### Your goal
The entries below are to be given back exactly, with images excluded.

########################################

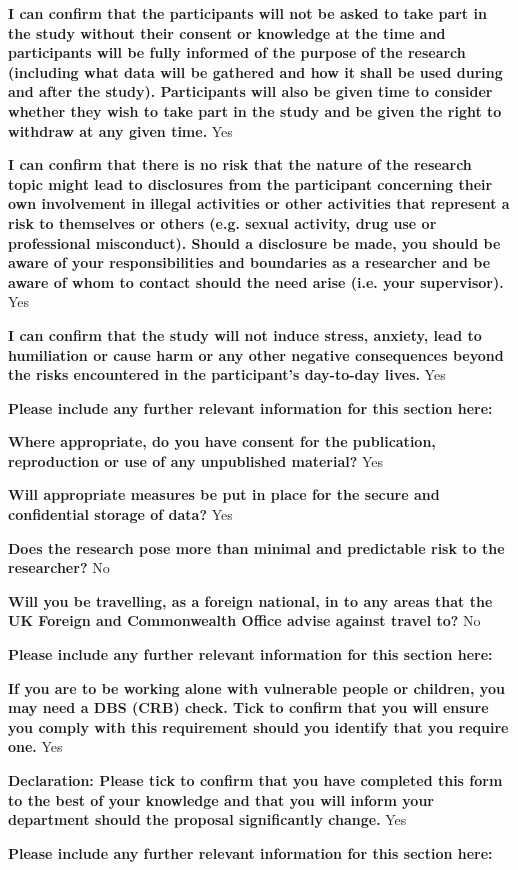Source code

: \noindent \textbf{I can confirm that the participants will not be asked to take part in the study without their consent or knowledge at the time and participants will be fully informed of the purpose of the research (including what data will be gathered and how it shall be used during and after the study). Participants will also be given time to consider whether they wish to take part in the study and be given the right to withdraw at any given time.}
Yes

\noindent \textbf{I can confirm that there is no risk that the nature of the research topic might lead to disclosures from the participant concerning their own involvement in illegal activities or other activities that represent a risk to themselves or others (e.g. sexual activity, drug use or professional misconduct). Should a disclosure be made, you should be aware of your responsibilities and boundaries as a researcher and be aware of whom to contact should the need arise (i.e. your supervisor).}
Yes

\noindent \textbf{I can confirm that the study will not induce stress, anxiety, lead to humiliation or cause harm or any other negative consequences beyond the risks encountered in the participant’s day-to-day lives.}
Yes

\noindent \textbf{Please include any further relevant information for this section here:}

\noindent \textbf{Where appropriate, do you have consent for the publication, reproduction or use of any unpublished material?}
Yes

\noindent \textbf{Will appropriate measures be put in place for the secure and confidential storage of data?}
Yes

\noindent \textbf{Does the research pose more than minimal and predictable risk to the researcher?}
No

\noindent \textbf{Will you be travelling, as a foreign national, in to any areas that the UK Foreign and Commonwealth Office advise against travel to?}
No

\noindent \textbf{Please include any further relevant information for this section here:}

\noindent \textbf{If you are to be working alone with vulnerable people or children, you may need a DBS (CRB) check. Tick to confirm that you will ensure you comply with this requirement should you identify that you require one.}
Yes

\noindent \textbf{Declaration: Please tick to confirm that you have completed this form to the best of your knowledge and that you will inform your department should the proposal significantly change.}
Yes

\noindent \textbf{Please include any further relevant information for this section here:}

\fi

########################################

### Answer box
Source code

: \noindent \textbf{I can confirm that the participants will not be asked to take part in the study without their consent or knowledge at the time and participants will be fully informed of the purpose of the research (including what data will be gathered and how it shall be used during and after the study). Participants will also be given time to consider whether they wish to take part in the study and be given the right to withdraw at any given time.}
Yes

\noindent \textbf{I can confirm that there is no risk that the nature of the research topic might lead to disclosures from the participant concerning their own involvement in illegal activities or other activities that represent a risk to themselves or others (e.g. sexual activity, drug use or professional misconduct). Should a disclosure be made, you should be aware of your responsibilities and boundaries as a researcher and be aware of whom to contact should the need arise (i.e. your supervisor).}
Yes

\noindent \textbf{I can confirm that the study will not induce stress, anxiety, lead to humiliation or cause harm or any other negative consequences beyond the risks encountered in the participant’s day-to-day lives.}
Yes

\noindent \textbf{Please include any further relevant information for this section here:}

\noindent \textbf{Where appropriate, do you have consent for the publication, reproduction or use of any unpublished material?}
Yes

\noindent \textbf{Will appropriate measures be put in place for the secure and confidential storage of data?}
Yes

\noindent \textbf{Does the research pose more than minimal and predictable risk to the researcher?}
No

\noindent \textbf{Will you be travelling, as a foreign national, in to any areas that the UK Foreign and Commonwealth Office advise against travel to?}
No

\noindent \textbf{Please include any further relevant information for this section here:}

\noindent \textbf{If you are to be working alone with vulnerable people or children, you may need a DBS (CRB) check. Tick to confirm that you will ensure you comply with this requirement should you identify that you require one.}
Yes

\noindent \textbf{Declaration: Please tick to confirm that you have completed this form to the best of your knowledge and that you will inform your department should the proposal significantly change.}
Yes

\noindent \textbf{Please include any further relevant information for this section here:}

\fi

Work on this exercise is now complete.